She shook her head, then kissed his forehead. “No, sweetheart. You’re the only one who hasn’t.” She touched his face, wishing she were strong enough to start over, to do a better job with Gibbes. But she was tainted with too many ghosts, haunted by the daughter-in-law she couldn’t save and the faceless passengers on the doomed plane. She’d thought she could justify what had happened, telling herself it was an accident, that being physically and mentally abused by someone you loved did awful things to the way you saw the world. But it didn’t matter anymore what she thought; Cal had discovered her secret and would enact his own twisted sense of justice, and she was helpless to stop him.
She looked into Gibbes’s golden brown eyes and saw Cecelia. “I want you to be happy, and I know you can’t find that here, or with me. At least not right now. Promise me that you’ll be happy, that you’ll see the good in people, and seek forgiveness first. Can you promise me that?”
He nodded solemnly as his arms slid from around her before he turned and headed slowly up the stairs. He stopped and faced her again. “Can I come back here? Is this still my home?”
“Yes. Always. But right now the Williamses can give you the family and guidance you need and that I have failed to provide. I hope you will understand it one day. That you will forgive me for all my failures.”
He studied her for a long time before continuing his ascent as Edith stood at the bottom of the steps, listening to the sounds of her two grandsons packing their belongings along with the final pieces of her heart. She’d thought of the useless energies of her life, all wasted, all misunderstood. She would be alone until she died. It was all she had left to do. It would take years, she supposed. Wasn’t it true that only the good died young? It would be a fitting punishment for a woman who’d only ever wanted justice for the silent victims of crimes people never spoke about, and those who were only whispered about in confidence.
She stepped out onto the porch and took a deep breath of the fall air that already carried a hint of cooler temperatures. The afternoon lay still in the curve of the river where her beautiful house perched on the bluff, the low tide exposing stagnant pluff mud and listless grass. She felt like that now, sensed her own outgoing tide with each breath.

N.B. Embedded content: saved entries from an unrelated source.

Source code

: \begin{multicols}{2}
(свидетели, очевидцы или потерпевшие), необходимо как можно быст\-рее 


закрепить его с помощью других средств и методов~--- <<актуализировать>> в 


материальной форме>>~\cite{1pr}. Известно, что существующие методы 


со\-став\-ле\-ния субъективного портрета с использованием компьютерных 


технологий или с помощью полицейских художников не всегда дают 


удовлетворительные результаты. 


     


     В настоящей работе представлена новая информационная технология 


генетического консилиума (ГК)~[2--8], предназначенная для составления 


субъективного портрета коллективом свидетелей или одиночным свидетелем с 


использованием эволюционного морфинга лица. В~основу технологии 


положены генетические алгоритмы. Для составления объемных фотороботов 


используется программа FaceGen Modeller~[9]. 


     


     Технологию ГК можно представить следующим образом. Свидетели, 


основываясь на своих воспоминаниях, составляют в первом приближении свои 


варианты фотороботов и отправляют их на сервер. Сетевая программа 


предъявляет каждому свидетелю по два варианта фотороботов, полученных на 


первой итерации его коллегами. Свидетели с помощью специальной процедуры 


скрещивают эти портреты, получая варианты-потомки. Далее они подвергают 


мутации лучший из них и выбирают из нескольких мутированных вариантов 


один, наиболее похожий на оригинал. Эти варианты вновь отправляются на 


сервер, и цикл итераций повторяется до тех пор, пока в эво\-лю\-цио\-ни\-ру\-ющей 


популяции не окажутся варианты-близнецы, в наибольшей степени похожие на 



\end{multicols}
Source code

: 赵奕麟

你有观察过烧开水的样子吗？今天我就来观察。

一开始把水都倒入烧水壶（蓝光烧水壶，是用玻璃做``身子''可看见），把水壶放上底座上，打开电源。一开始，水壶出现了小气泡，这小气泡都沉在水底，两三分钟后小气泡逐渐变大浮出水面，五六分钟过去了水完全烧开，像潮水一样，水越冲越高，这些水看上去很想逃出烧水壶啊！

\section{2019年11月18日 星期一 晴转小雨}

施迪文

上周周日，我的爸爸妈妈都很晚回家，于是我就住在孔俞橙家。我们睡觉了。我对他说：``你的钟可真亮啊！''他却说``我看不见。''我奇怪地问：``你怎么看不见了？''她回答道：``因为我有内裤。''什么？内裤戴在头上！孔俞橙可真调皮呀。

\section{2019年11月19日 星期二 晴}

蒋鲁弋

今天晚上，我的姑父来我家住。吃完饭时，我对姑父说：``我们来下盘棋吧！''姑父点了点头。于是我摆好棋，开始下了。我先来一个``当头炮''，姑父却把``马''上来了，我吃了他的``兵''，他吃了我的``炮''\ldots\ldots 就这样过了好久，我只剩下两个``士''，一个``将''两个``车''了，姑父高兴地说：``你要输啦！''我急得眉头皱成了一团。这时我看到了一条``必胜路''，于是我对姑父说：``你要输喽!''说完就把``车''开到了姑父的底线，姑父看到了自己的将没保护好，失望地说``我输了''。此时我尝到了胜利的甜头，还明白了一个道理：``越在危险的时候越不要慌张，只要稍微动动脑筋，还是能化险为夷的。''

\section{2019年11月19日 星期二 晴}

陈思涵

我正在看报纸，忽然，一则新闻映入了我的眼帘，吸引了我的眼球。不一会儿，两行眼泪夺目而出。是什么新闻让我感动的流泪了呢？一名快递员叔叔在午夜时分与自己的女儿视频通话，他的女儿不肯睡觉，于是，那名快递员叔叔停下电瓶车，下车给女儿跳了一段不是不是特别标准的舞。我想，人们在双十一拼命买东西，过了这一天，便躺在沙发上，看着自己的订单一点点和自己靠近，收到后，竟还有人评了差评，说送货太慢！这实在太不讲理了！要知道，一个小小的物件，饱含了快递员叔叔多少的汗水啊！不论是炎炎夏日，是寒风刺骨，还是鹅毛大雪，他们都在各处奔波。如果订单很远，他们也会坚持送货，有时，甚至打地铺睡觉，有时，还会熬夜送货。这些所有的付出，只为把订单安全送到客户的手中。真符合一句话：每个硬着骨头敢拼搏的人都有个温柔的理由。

The wind chimes hung limply, hollow shells of the tumultuous journey that had brought them to her. She willed them to move, to let her know that all of her efforts hadn’t been in vain, but they remained motionless, mocking her.
She turned her back on the river and headed into the house, but paused on the threshold as she felt the stirrings of a breeze at her back, imagined the gentle swaying of the wind chimes behind her. She closed the door without turning around, listening for the faint sound of the glass stones as they whispered together a soft good-bye.
chapter 32
MERRITT
I set down the suitcase on the dirt floor in the corner of the basement beneath the house, then placed the plane model and the bag of dolls and debris next to it. Last, I placed the letter on top of the suitcase, balancing it so that it didn’t rest flat as a reminder that I wasn’t finished with this—with the suitcase, the letter, the victims of the plane crash. With the memory of my grandmother. My grandmother. The woman who’d placed a bomb in her husband’s suitcase, expecting it to explode when he was safely in Miami, and had inadvertently killed forty-eight other people.
It was a horrible tragedy—no, an unspeakable and horrendous tragedy, albeit one that was more than fifty years old, the memory of those lost mostly faded by now, the survivors of their loved ones older now, or dead. Dealing with it would have to wait a little longer, because right now a ten-year-old boy was about to lose his mother, and I had to somehow find the resources I didn’t believe I had to be strong enough for both of them. I ignored the inner voice that continued to prick my conscience that said there were other, darker reasons for my reticence, an old, familiar voice telling me that I was a coward.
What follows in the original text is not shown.